(WHAT THE EXERCISE ASKS): May I have the line containing "proper, for instance, that" and every line after it through the end of the data, repeated exactly and with no other lines?
==== INPUT DATA
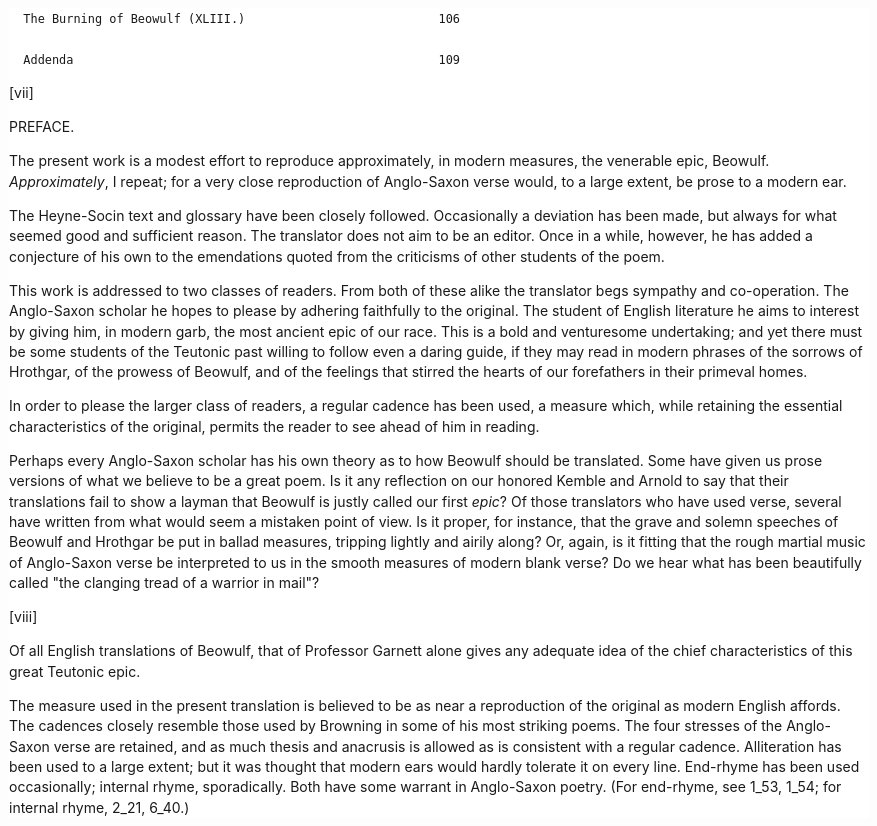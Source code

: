       The Burning of Beowulf (XLIII.)                           106

      Addenda                                                   109

[vii]




PREFACE.


The present work is a modest effort to reproduce approximately, in modern
measures, the venerable epic, Beowulf. _Approximately_, I repeat; for a
very close reproduction of Anglo-Saxon verse would, to a large extent, be
prose to a modern ear.

The Heyne-Socin text and glossary have been closely followed. Occasionally
a deviation has been made, but always for what seemed good and sufficient
reason. The translator does not aim to be an editor. Once in a while,
however, he has added a conjecture of his own to the emendations quoted
from the criticisms of other students of the poem.

This work is addressed to two classes of readers. From both of these alike
the translator begs sympathy and co-operation. The Anglo-Saxon scholar he
hopes to please by adhering faithfully to the original. The student of
English literature he aims to interest by giving him, in modern garb, the
most ancient epic of our race. This is a bold and venturesome undertaking;
and yet there must be some students of the Teutonic past willing to follow
even a daring guide, if they may read in modern phrases of the sorrows of
Hrothgar, of the prowess of Beowulf, and of the feelings that stirred the
hearts of our forefathers in their primeval homes.

In order to please the larger class of readers, a regular cadence has been
used, a measure which, while retaining the essential characteristics of
the original, permits the reader to see ahead of him in reading.

Perhaps every Anglo-Saxon scholar has his own theory as to how Beowulf
should be translated. Some have given us prose versions of what we believe
to be a great poem. Is it any reflection on our honored Kemble and Arnold
to say that their translations fail to show a layman that Beowulf is
justly called our first _epic_? Of those translators who have used verse,
several have written from what would seem a mistaken point of view. Is it
proper, for instance, that the grave and solemn speeches of Beowulf and
Hrothgar be put in ballad measures, tripping lightly and airily along? Or,
again, is it fitting that the rough martial music of Anglo-Saxon verse be
interpreted to us in the smooth measures of modern blank verse? Do we hear
what has been beautifully called "the clanging tread of a warrior in
mail"?

[viii]

Of all English translations of Beowulf, that of Professor Garnett alone
gives any adequate idea of the chief characteristics of this great
Teutonic epic.

The measure used in the present translation is believed to be as near a
reproduction of the original as modern English affords. The cadences
closely resemble those used by Browning in some of his most striking
poems. The four stresses of the Anglo-Saxon verse are retained, and as
much thesis and anacrusis is allowed as is consistent with a regular
cadence. Alliteration has been used to a large extent; but it was thought
that modern ears would hardly tolerate it on every line. End-rhyme has
been used occasionally; internal rhyme, sporadically. Both have some
warrant in Anglo-Saxon poetry. (For end-rhyme, see 1_53, 1_54; for
internal rhyme, 2_21, 6_40.)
========
(TASK SOLUTION):
proper, for instance, that the grave and solemn speeches of Beowulf and
Hrothgar be put in ballad measures, tripping lightly and airily along? Or,
again, is it fitting that the rough martial music of Anglo-Saxon verse be
interpreted to us in the smooth measures of modern blank verse? Do we hear
what has been beautifully called "the clanging tread of a warrior in
mail"?

[viii]

Of all English translations of Beowulf, that of Professor Garnett alone
gives any adequate idea of the chief characteristics of this great
Teutonic epic.

The measure used in the present translation is believed to be as near a
reproduction of the original as modern English affords. The cadences
closely resemble those used by Browning in some of his most striking
poems. The four stresses of the Anglo-Saxon verse are retained, and as
much thesis and anacrusis is allowed as is consistent with a regular
cadence. Alliteration has been used to a large extent; but it was thought
that modern ears would hardly tolerate it on every line. End-rhyme has
been used occasionally; internal rhyme, sporadically. Both have some
warrant in Anglo-Saxon poetry. (For end-rhyme, see 1_53, 1_54; for
internal rhyme, 2_21, 6_40.)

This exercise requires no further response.